The  cup equaled Jesus’ worst-case scenario: to be the recipient of God’s wrath. He had never felt God’s fury, didn’t deserve to. He’d never experienced isolation from his Father; the two had been one for eternity. He’d never known physical death; he was an immortal being. Yet within a few short hours, Jesus would face them all. God would unleash his sin-hating wrath on the sin-covered Son. And Jesus was afraid.
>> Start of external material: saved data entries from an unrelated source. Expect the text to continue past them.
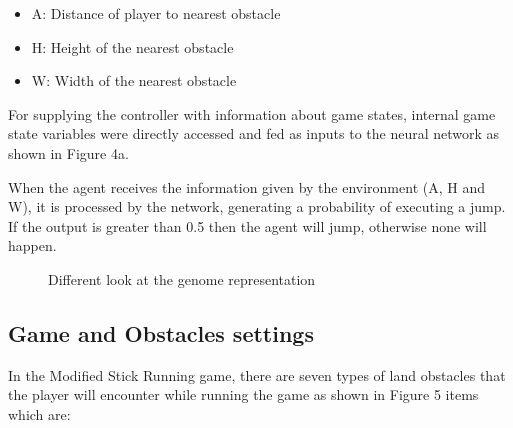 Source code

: \documentclass[journal]{IEEEtran}
\begin{document}
\begin{itemize}
\item A: Distance of player to nearest obstacle
\item H: Height of the nearest obstacle
\item W: Width of the nearest obstacle
\end{itemize}

For supplying the controller with information about game states, internal game state variables were
directly accessed and fed as inputs to the neural network as shown in Figure 4a.

When the agent receives the information given by the
environment (A, H and W), it is processed by the network,
generating a probability of executing a jump. If the output is greater than 0.5 then the agent will jump, otherwise none will happen.

\begin{figure}[htbp]
    \begin{center}

    \end{center}
\caption{Different look at the genome representation}    
\end{figure}

\subsection{Game and Obstacles settings}

In the Modified Stick Running game, there are seven types of land obstacles that the player will encounter while running the game as shown in Figure 5 items which are:
\end{document}

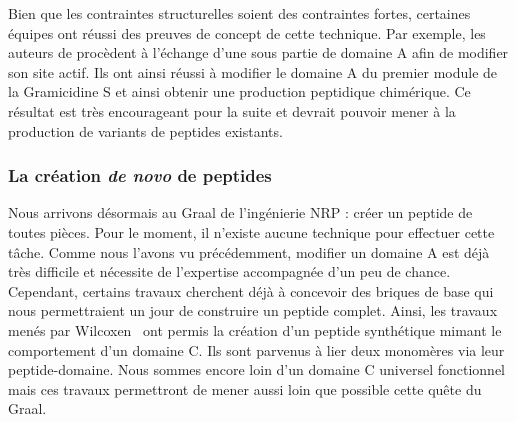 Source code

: Bien que les contraintes structurelles soient des contraintes fortes, certaines équipes ont réussi des preuves de concept de cette technique.
Par exemple, les auteurs de \cite{kries_subdomain_2015} procèdent à l'échange d'une sous partie de domaine A afin de modifier son site actif.
Ils ont ainsi réussi à modifier le domaine A du premier module de la Gramicidine S et ainsi obtenir une production peptidique chimérique.
Ce résultat est très encourageant pour la suite et devrait pouvoir mener à la production de variants de peptides existants.


\subsubsection{La création \textit{de novo} de peptides}

Nous arrivons désormais au Graal de l’ingénierie NRP : créer un peptide de toutes pièces.
Pour le moment, il n'existe aucune technique pour effectuer cette tâche.
Comme nous l'avons vu précédemment, modifier un domaine A est déjà très difficile et nécessite de l'expertise accompagnée d'un peu de chance.
Cependant, certains travaux cherchent déjà à concevoir des briques de base qui nous permettraient un jour de construire un peptide complet.
Ainsi, les travaux menés par Wilcoxen~\cite{wilcoxen_biomimetic_2007} ont permis la création d'un peptide synthétique mimant le comportement d'un domaine C.
Ils sont parvenus à lier deux monomères via leur peptide-domaine.
Nous sommes encore loin d'un domaine C universel fonctionnel mais ces travaux permettront de mener aussi loin que possible cette quête du Graal.


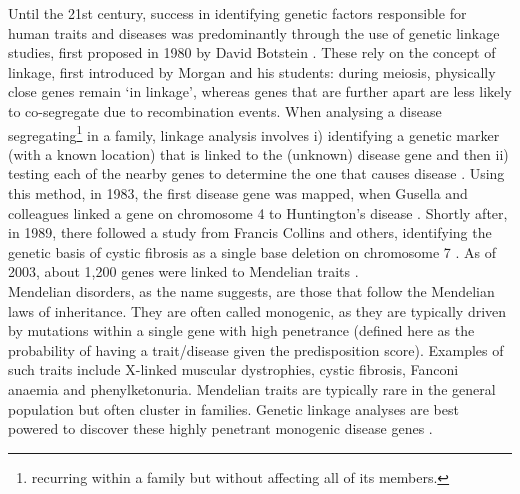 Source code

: Until the 21st century, success in identifying genetic factors responsible for human traits and diseases was predominantly 
through the use of genetic linkage studies, first proposed in 1980 by David Botstein \cite{botstein1980construction}.
These rely on the concept of linkage, first introduced by Morgan and his students: during meiosis, physically close genes remain `in linkage', whereas genes that are further apart are less likely to co-segregate due to recombination events.
When analysing a disease segregating\footnote{recurring within a family but without affecting all of its members.} in a family, linkage analysis
involves i) identifying a genetic marker (with a known location) that is linked to the (unknown) disease gene and then ii) testing each of the nearby genes to determine the one that causes disease \cite{teare2005genetic}. 
Using this method, in 1983, the first disease gene was mapped, when Gusella and colleagues linked a gene on chromosome 4 to Huntington's disease \cite{gusella1983polymorphic}.
Shortly after, in 1989, there followed a study from Francis Collins and others, identifying the genetic basis of cystic fibrosis as a single base deletion on chromosome 7 \cite{riordan1989identification}.
As of 2003, about 1,200 genes were linked to Mendelian traits \cite{botstein2003discovering}.\\

Mendelian disorders, as the name suggests, are those that follow the Mendelian laws of inheritance.
They are often called monogenic, as they are typically driven by mutations within a single gene with high penetrance (defined here as the probability of having a trait/disease given the predisposition score). 
Examples of such traits include X-linked muscular dystrophies, cystic fibrosis, Fanconi anaemia and phenylketonuria. 
Mendelian traits are typically rare 
in the general population but often cluster in families.
Genetic linkage analyses are best powered to discover these highly penetrant monogenic disease genes \cite{cardon2001association}.\\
Deathly afraid. (Fearless, 83)

For me, it was hard to imagine that Jesus actually felt fear and was afraid of pain, just like me!  Yet Hebrews 4:15 says, “For we do not have a high priest who is unable to sympathize with our weaknesses, but we have one who has been tempted in every way, just as we are—yet was without sin.“  So, Jesus really truly knows and understands how I feel, because he felt it!  When I hope to avoid painful circumstances, Jesus also asked His Father if He could possibly avoid enduring the pain of the cross.  However, Jesus did not let His fear completely cripple or immobilize Him, nor did He allow His fear to cause Him to sin in any way.  Neither did He allow His fear to keep Him from completely fulfilling and obeying the will of His Father.  He did not get angry at God or accuse Him for allowing Him to endure pain, but He brought His fears to His Father in prayer and supplication, asking for the strength and help to make it through. 

There’s probably a lot more that could be said about the way Jesus prayed, how He recruited His friends to pray with Him, how He had faith in His Father’s perfect will, how He trusted His Father, how He set His gaze on the reward of His suffering, and who knows how many more great lessons from this story, but for the time being, I am simply encouraged and comforted by knowing that Jesus can sympathize with me in my weakness, because He knows what it felt like to be afraid.